Top of Records supplied

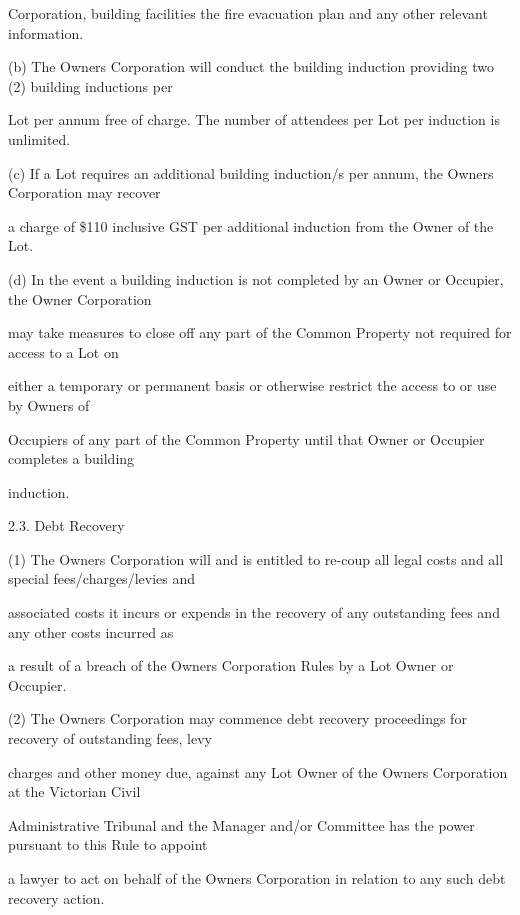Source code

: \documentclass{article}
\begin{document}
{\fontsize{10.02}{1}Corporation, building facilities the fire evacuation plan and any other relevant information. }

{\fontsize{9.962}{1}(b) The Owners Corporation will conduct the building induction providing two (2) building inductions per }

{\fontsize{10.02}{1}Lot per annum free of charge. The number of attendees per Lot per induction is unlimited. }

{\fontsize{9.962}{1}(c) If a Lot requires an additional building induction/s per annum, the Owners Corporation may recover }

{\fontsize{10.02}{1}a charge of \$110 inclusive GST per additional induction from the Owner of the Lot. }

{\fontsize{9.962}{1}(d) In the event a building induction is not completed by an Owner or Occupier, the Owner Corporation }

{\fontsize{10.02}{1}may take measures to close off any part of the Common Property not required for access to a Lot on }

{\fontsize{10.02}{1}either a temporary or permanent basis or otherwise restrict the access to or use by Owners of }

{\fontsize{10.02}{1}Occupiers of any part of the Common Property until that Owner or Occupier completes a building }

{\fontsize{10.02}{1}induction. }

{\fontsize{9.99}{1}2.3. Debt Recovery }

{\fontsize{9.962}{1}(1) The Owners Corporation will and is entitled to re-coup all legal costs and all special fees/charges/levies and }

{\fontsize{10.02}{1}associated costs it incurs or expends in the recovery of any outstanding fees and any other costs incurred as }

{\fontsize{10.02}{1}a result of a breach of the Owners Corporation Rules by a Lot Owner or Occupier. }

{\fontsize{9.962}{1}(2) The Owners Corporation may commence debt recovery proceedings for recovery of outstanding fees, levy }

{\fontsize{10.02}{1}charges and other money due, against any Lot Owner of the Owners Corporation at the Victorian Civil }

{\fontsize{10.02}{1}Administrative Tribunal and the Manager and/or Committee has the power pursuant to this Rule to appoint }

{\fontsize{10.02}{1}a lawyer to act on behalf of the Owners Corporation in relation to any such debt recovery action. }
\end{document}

Bottom of Records supplied
Top of Records supplied

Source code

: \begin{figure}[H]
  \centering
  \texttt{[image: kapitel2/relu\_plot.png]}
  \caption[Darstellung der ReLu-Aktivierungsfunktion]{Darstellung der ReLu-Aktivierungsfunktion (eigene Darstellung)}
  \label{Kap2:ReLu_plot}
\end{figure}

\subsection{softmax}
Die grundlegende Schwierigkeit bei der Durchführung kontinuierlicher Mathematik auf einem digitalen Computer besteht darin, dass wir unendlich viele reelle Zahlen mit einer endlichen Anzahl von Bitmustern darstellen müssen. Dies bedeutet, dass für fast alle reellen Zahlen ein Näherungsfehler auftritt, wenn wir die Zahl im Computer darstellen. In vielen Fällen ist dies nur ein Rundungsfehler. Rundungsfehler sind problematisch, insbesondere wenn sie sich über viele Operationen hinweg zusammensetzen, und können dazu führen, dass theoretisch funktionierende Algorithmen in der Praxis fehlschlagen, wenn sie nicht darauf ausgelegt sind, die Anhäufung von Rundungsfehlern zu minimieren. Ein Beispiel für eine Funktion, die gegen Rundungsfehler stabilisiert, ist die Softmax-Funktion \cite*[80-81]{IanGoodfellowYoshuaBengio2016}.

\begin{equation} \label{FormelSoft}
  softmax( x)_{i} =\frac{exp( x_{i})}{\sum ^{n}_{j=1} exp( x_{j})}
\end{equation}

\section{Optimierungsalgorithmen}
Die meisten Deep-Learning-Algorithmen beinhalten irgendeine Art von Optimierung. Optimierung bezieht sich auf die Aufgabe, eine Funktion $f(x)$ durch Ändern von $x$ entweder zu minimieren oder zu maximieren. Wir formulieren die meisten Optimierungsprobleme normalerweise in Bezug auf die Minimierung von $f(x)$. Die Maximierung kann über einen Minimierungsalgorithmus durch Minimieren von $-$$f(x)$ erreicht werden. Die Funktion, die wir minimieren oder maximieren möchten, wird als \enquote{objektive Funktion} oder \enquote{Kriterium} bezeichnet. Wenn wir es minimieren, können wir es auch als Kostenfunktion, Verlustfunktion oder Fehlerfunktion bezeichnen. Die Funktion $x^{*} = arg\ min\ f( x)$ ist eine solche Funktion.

Bottom of Records supplied

From the line holding "In the event" to the line holding "Corporation will and", inclusive, restate each line above exactly as written.

{\fontsize{9.962}{1}(d) In the event a building induction is not completed by an Owner or Occupier, the Owner Corporation }

{\fontsize{10.02}{1}may take measures to close off any part of the Common Property not required for access to a Lot on }

{\fontsize{10.02}{1}either a temporary or permanent basis or otherwise restrict the access to or use by Owners of }

{\fontsize{10.02}{1}Occupiers of any part of the Common Property until that Owner or Occupier completes a building }

{\fontsize{10.02}{1}induction. }

{\fontsize{9.99}{1}2.3. Debt Recovery }

{\fontsize{9.962}{1}(1) The Owners Corporation will and is entitled to re-coup all legal costs and all special fees/charges/levies and }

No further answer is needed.